Formation universitaire

La santé publique est enseignée à la faculté des sciences médicales à l'Université américaine de Beyrouth (AUB), la faculté des sciences médicales à l'Université de Balamand, l'Institut de gestion de la santé et de la protection sociale à l'Université Saint-Joseph (USJ), et la faculté de santé publique de l'Université libanaise. Selon le système adopté dans chacune de ces universités, l'étudiant obtient au terme de trois ou de quatre années une licence en santé publique.
Un concours d'entrée permet de sélectionner les étudiants.

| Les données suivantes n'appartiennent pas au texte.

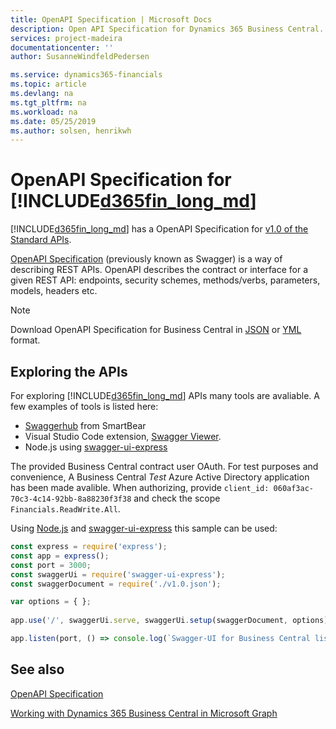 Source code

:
 ```yaml
---
title: OpenAPI Specification | Microsoft Docs
description: Open API Specification for Dynamics 365 Business Central.
services: project-madeira
documentationcenter: ''
author: SusanneWindfeldPedersen

ms.service: dynamics365-financials
ms.topic: article
ms.devlang: na
ms.tgt_pltfrm: na
ms.workload: na
ms.date: 05/25/2019
ms.author: solsen, henrikwh
---
```


# OpenAPI Specification for [!INCLUDE[d365fin_long_md](../includes/d365fin_long_md.md)]
[!INCLUDE[d365fin_long_md](../includes/d365fin_long_md.md)] has a OpenAPI Specification for [v1.0 of the Standard APIs](https://docs.microsoft.com/en-us/dynamics-nav/api-reference/v1.0/index).

[OpenAPI Specification](https://swagger.io/docs/specification/about/) (previously known as Swagger) is a way of describing REST APIs. OpenAPI describes the contract or interface for a given REST API: endpoints, security schemes, methods/verbs, parameters, models, headers etc.  

> [!NOTE]  
> Download OpenAPI Specification for Business Central in [JSON](v1.0.json) or [YML](v1.0.yaml) format.

## Exploring the APIs
For exploring [!INCLUDE[d365fin_long_md](../includes/d365fin_long_md.md)] APIs many tools are avaliable. A few examples of tools is listed here:

- [Swaggerhub](https://swagger.io/tools/swaggerhub/) from SmartBear
- Visual Studio Code extension, [Swagger Viewer](https://marketplace.visualstudio.com/items?itemName=Arjun.swagger-viewer).
- Node.js using [swagger-ui-express](https://github.com/scottie1984/swagger-ui-express)

The provided Business Central contract user OAuth. For test purposes and convenience, A Business Central *Test* Azure Active Directory application has been made avalible. When authorizing, provide ```client_id: 060af3ac-70c3-4c14-92bb-8a88230f3f38``` and check the scope ```Financials.ReadWrite.All```.

Using [Node.js](https://nodejs.org) and [swagger-ui-express](https://github.com/scottie1984/swagger-ui-express) this sample can be used: 
```javascript
const express = require('express');
const app = express();
const port = 3000;
const swaggerUi = require('swagger-ui-express');
const swaggerDocument = require('./v1.0.json');

var options = { };
 
app.use('/', swaggerUi.serve, swaggerUi.setup(swaggerDocument, options));

app.listen(port, () => console.log(`Swagger-UI for Business Central listening on port ${port}!`))
```


## See also
[OpenAPI Specification](https://github.com/OAI/OpenAPI-Specification)

[Working with Dynamics 365 Business Central in Microsoft Graph](resources/dynamics_overview.md)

Ceux qui le désirent peuvent pousser encore plus loin leurs études et s'inscrire pour un master. En plus des universités susmentionnées, des masters en santé publique sont proposés à la faculté de santé publique de l'université La Sagesse et la faculté de santé publique à l'université Jinan. Les masters sont souvent concentrés sur l'une ou l'autre des disciplines de la santé publique : épidémiologie, biostatistiques, gestion de la santé, santé environnementale, éducation à la santé, santé du travail, santé scolaire, etc.
Pour le moment, il n'existe aucun programme de doctorat (PhD) dans les sous-spécialités des disciplines de la santé publique au Liban.